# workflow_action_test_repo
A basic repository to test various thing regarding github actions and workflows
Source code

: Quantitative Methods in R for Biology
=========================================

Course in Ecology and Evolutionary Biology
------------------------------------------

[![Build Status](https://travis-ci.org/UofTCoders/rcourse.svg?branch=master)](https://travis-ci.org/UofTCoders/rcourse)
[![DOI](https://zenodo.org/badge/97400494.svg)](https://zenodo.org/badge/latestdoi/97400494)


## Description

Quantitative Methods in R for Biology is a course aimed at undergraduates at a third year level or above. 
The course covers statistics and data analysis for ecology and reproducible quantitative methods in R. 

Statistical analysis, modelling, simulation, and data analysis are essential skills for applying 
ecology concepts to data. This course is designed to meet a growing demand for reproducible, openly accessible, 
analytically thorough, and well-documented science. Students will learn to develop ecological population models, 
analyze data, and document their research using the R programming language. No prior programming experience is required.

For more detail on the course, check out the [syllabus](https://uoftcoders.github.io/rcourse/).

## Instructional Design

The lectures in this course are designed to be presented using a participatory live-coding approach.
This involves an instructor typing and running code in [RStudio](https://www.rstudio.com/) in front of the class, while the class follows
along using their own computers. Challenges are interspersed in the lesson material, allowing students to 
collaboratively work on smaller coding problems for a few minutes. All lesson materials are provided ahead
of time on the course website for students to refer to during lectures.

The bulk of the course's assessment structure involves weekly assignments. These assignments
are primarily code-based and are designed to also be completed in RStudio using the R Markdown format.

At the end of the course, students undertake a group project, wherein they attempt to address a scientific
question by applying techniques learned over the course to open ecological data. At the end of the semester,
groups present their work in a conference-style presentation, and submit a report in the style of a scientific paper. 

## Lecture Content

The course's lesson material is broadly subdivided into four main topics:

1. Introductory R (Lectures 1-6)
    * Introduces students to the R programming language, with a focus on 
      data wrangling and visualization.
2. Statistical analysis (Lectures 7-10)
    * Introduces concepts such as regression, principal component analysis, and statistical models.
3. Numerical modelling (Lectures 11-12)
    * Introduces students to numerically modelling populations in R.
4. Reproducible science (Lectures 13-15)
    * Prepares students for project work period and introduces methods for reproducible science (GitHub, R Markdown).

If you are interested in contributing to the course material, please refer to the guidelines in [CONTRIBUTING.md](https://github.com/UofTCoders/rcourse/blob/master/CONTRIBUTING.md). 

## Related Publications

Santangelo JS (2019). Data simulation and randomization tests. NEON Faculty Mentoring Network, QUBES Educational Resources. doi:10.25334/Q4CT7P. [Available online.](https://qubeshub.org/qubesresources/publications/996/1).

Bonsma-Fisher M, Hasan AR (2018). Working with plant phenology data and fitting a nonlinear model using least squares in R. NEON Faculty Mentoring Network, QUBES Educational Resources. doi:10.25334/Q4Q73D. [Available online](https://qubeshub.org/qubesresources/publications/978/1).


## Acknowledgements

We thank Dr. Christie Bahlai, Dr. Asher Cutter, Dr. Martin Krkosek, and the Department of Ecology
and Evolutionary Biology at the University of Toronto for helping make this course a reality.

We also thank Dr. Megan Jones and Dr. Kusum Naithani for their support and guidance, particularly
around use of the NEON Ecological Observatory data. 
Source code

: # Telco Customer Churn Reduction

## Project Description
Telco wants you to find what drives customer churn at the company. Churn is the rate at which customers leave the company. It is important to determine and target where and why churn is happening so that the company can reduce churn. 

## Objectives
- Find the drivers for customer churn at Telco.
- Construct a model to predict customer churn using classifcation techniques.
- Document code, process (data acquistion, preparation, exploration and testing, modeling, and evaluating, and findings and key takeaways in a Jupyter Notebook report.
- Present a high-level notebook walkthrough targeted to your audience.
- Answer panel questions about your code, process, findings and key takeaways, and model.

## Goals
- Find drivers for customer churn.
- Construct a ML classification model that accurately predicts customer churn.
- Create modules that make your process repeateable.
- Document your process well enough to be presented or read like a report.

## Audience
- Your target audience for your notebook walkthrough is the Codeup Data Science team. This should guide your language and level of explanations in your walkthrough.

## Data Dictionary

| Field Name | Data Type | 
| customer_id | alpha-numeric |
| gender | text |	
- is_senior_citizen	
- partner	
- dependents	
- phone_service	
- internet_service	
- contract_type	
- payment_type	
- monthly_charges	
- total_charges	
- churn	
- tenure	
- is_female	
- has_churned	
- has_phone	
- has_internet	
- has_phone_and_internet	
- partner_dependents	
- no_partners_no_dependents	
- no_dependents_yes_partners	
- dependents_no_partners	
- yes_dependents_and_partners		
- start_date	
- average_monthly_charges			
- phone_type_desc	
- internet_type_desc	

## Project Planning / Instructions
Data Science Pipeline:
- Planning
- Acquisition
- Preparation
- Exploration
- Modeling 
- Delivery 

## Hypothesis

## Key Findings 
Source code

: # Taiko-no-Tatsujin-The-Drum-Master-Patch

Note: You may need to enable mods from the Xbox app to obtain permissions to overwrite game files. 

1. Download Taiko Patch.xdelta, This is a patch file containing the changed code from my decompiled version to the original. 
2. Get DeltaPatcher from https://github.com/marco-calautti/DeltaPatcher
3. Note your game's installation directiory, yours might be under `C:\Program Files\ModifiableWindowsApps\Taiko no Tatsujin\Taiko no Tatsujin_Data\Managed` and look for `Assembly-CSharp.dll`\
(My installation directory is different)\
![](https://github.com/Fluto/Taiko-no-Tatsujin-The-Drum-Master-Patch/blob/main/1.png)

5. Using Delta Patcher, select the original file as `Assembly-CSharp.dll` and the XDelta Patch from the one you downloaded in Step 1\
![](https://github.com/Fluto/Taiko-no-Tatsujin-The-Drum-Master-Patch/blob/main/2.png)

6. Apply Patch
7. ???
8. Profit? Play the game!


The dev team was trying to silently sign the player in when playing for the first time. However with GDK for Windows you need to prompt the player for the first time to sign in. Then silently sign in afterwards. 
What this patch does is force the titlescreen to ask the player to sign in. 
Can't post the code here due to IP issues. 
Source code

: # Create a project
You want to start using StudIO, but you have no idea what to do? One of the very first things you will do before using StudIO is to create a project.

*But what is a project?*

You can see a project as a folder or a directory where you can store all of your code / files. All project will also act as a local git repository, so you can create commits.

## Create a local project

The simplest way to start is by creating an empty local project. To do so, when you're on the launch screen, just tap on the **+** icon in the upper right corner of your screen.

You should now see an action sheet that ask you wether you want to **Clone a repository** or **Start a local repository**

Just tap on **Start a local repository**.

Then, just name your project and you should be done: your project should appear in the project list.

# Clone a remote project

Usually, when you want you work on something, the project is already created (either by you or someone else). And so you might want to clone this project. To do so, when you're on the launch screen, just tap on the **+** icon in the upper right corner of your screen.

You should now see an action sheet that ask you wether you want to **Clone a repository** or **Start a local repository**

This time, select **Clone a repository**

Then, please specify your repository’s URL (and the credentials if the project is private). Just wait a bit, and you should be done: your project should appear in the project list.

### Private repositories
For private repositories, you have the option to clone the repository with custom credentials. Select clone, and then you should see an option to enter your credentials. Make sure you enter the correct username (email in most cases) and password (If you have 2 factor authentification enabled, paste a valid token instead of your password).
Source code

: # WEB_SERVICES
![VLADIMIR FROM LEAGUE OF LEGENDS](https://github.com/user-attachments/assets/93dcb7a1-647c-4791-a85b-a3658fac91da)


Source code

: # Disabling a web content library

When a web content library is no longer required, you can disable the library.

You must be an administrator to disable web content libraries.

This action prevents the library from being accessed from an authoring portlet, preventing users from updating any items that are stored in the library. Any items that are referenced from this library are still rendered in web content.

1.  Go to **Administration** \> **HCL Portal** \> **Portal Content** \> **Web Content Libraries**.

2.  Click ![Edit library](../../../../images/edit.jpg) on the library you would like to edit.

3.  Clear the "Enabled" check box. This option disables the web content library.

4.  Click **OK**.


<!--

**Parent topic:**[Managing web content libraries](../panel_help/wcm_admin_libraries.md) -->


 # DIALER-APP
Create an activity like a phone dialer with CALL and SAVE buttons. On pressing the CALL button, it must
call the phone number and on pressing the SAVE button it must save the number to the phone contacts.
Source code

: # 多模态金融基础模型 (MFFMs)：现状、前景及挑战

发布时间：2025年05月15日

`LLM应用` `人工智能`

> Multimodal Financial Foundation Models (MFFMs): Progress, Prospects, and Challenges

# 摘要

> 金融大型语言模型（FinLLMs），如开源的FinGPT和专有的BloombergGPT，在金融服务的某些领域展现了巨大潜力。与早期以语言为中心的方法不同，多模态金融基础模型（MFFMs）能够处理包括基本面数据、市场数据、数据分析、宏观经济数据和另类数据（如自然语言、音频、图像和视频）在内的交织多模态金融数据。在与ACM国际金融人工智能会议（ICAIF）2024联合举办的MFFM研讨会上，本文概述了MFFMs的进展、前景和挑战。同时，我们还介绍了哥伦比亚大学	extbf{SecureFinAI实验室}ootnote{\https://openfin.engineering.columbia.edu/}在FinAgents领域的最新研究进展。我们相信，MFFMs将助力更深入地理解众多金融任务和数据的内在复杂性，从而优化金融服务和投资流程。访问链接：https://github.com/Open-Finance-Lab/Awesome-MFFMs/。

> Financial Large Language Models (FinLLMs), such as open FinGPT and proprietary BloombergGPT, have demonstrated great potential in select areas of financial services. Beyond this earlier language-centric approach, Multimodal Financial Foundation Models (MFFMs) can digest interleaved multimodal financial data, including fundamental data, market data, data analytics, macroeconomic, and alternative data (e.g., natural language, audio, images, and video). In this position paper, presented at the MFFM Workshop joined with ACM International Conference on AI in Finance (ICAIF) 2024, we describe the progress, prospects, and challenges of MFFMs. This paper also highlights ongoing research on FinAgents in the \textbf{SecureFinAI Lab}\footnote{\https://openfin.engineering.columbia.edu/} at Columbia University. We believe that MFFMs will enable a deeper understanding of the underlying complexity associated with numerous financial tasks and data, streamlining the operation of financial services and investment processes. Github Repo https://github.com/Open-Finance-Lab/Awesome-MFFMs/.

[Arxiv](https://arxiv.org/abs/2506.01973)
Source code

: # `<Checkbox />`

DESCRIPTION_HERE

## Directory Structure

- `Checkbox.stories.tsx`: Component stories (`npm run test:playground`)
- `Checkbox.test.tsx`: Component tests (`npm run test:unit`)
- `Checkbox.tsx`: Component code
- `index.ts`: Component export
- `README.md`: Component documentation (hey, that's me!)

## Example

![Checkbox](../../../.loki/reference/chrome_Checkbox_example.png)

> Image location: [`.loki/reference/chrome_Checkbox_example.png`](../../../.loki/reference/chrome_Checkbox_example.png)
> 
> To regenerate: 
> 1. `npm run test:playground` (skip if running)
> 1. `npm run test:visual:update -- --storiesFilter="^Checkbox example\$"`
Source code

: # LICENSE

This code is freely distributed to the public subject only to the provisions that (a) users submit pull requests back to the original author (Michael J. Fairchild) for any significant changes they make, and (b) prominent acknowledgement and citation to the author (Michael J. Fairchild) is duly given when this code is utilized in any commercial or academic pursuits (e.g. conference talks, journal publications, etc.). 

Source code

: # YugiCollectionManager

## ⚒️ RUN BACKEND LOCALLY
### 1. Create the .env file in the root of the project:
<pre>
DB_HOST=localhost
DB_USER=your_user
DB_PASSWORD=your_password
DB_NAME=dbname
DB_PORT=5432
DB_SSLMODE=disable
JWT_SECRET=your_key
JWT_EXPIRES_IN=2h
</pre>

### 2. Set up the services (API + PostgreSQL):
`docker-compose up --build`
______
■ **Directions for this task**: Write out again, exactly, the lines from the start of the entries up to and including the one with "Quantitative Methods in R for Biology is". Nothing else belongs in the reply.

■ **Solved exercise**:
# workflow_action_test_repo
A basic repository to test various thing regarding github actions and workflows
Source code

: Quantitative Methods in R for Biology
=========================================

Course in Ecology and Evolutionary Biology
------------------------------------------

[![Build Status](https://travis-ci.org/UofTCoders/rcourse.svg?branch=master)](https://travis-ci.org/UofTCoders/rcourse)
[![DOI](https://zenodo.org/badge/97400494.svg)](https://zenodo.org/badge/latestdoi/97400494)


## Description

Quantitative Methods in R for Biology is a course aimed at undergraduates at a third year level or above. 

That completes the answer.